The new COVID-19 Market Update from Black Book released on Tuesday described the latest viewpoints from both auctions and dealers that are all trying to serve their customers bases with limited manpower and social-distancing challenges.
Meanwhile, auction prices keep ticking higher, eroding at dealer margins already slim in some instances.
Black Book reported that according to its volume-weighted data, overall car segment values increased 0.88% this past week. Analysts determined all car segments experienced increases, except for sub-compact cars, which have been on a continual decline since the end of March.
“For the past four weeks, the compact car segment has had the largest car segment increases, but this past week the top spot was taken by the sporty car segment with a 1.65% increase,” analysts said in the newest update.

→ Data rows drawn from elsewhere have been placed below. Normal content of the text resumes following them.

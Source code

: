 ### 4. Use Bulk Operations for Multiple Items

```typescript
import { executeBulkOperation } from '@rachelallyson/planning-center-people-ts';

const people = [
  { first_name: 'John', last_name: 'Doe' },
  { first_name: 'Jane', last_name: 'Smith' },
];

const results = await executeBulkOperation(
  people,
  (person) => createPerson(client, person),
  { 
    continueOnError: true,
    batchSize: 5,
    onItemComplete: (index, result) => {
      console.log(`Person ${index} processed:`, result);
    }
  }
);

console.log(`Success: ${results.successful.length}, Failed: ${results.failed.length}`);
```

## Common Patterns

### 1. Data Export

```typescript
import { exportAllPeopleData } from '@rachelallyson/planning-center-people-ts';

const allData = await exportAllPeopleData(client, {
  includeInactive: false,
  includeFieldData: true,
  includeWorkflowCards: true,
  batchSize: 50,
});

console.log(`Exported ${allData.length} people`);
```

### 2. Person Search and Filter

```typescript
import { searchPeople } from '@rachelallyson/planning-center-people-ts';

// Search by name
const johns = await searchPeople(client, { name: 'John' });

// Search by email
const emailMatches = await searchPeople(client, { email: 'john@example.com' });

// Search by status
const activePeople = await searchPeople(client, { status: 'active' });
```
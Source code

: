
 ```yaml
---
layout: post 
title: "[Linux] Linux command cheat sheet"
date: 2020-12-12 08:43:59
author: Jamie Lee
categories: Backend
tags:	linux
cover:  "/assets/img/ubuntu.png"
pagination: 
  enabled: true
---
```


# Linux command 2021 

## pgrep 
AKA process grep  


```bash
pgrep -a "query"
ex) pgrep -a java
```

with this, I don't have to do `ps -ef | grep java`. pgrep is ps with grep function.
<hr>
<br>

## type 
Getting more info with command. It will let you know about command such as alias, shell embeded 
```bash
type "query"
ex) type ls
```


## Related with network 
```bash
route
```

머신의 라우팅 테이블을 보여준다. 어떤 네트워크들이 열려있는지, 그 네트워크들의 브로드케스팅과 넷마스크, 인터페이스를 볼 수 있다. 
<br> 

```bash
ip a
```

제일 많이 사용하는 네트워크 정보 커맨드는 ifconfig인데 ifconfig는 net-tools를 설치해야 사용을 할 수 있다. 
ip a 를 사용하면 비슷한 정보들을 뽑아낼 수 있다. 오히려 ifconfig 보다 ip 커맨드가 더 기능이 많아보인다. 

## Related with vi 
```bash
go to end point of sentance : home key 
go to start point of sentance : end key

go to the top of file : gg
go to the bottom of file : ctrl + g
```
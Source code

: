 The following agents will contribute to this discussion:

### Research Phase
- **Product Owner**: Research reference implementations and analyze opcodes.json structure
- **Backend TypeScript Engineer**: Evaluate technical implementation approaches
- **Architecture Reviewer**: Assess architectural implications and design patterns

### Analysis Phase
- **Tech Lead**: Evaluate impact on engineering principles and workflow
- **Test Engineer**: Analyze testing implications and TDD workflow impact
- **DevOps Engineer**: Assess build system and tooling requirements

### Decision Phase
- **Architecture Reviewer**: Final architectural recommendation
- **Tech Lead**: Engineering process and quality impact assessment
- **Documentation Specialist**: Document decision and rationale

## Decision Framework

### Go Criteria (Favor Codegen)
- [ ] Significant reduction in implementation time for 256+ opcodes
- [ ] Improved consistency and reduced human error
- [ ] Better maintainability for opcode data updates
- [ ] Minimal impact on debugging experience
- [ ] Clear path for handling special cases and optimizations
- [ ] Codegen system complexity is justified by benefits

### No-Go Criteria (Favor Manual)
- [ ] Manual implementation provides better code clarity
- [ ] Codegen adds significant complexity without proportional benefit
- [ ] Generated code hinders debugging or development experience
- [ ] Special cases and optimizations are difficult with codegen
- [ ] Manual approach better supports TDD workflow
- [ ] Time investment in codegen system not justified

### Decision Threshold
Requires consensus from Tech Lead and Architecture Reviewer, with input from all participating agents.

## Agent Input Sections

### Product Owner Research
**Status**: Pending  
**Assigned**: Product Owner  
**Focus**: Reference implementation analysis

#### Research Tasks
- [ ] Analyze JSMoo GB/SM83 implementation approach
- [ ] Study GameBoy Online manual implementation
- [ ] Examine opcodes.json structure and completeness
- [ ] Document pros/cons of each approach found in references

When volume-weighting is applied, Black Book found that the overall truck segment values — including pickups, SUVs, and vans — increased by 0.52% last week with all segments increasing except full-size vans.
Analysts added that the minivan segment led the increases with a strong rebound of 1.65% after 11 consecutive weeks of declines.
When recapping what the firm heard in discussions with auctions, Black Book mentioned what Auto Remarketing previously reported that Manheim is allowing consignor representatives back on the auction block to rep their vehicles during sales.
“Auctions, both physical and digital, continue to be hot with bidding activity and sales rates returning, and in some places exceeding expectations for this time of year,” Black Book said.
“Supply available at the auctions continues to be low and is contributing to the increase in sales rates and higher prices that buyers are having to pay to secure inventory,” analysts continued.
“Lease extensions and lack of repossessions over the last three months are resulting in some auctions being light on inventory to consign,” Black Book went on to say. “The estimation by some of the auctions we’ve been in contact with are expecting to be low on inventory for another two to three weeks.”
Auctions being low on inventory to cross virtual blocks is not helpful to dealerships, based on what Black Book shared about its conversations with store buyers and personnel.
“The most common comment we heard from dealers this past week is centered around their lack of inventory, both new and used,” Black Book said. “Dealers are finding themselves having to pay more for inventory, resulting in a smaller margin when the unit is retailed.
“However, most dealers we’ve talked to would rather keep the inventory moving and make the money on turning volume to prevent getting stuck with any units if the demand slows,” analysts continued.
“Availability of good condition, low mileage units are a rarity right now, and dealers are finding themselves having to settle for vehicles that require some reconditioning to be retail ready,” Black Book added.
Meanwhile, on the new-car side, dealers are struggling there, too. Analysts recapped that some dealers are still reporting being down by as much as 50% in available new-model inventory.
“Lack of new inventory has some dealers concerned about making it through the month with their current supply,” Black Book said.
“Manufacturing has resumed, but most of the facilities are not yet back to running all shifts and operating at full capacity,” Black Book continued. “New deliveries continue to be few and far between, contributing to the increased demand for used units.”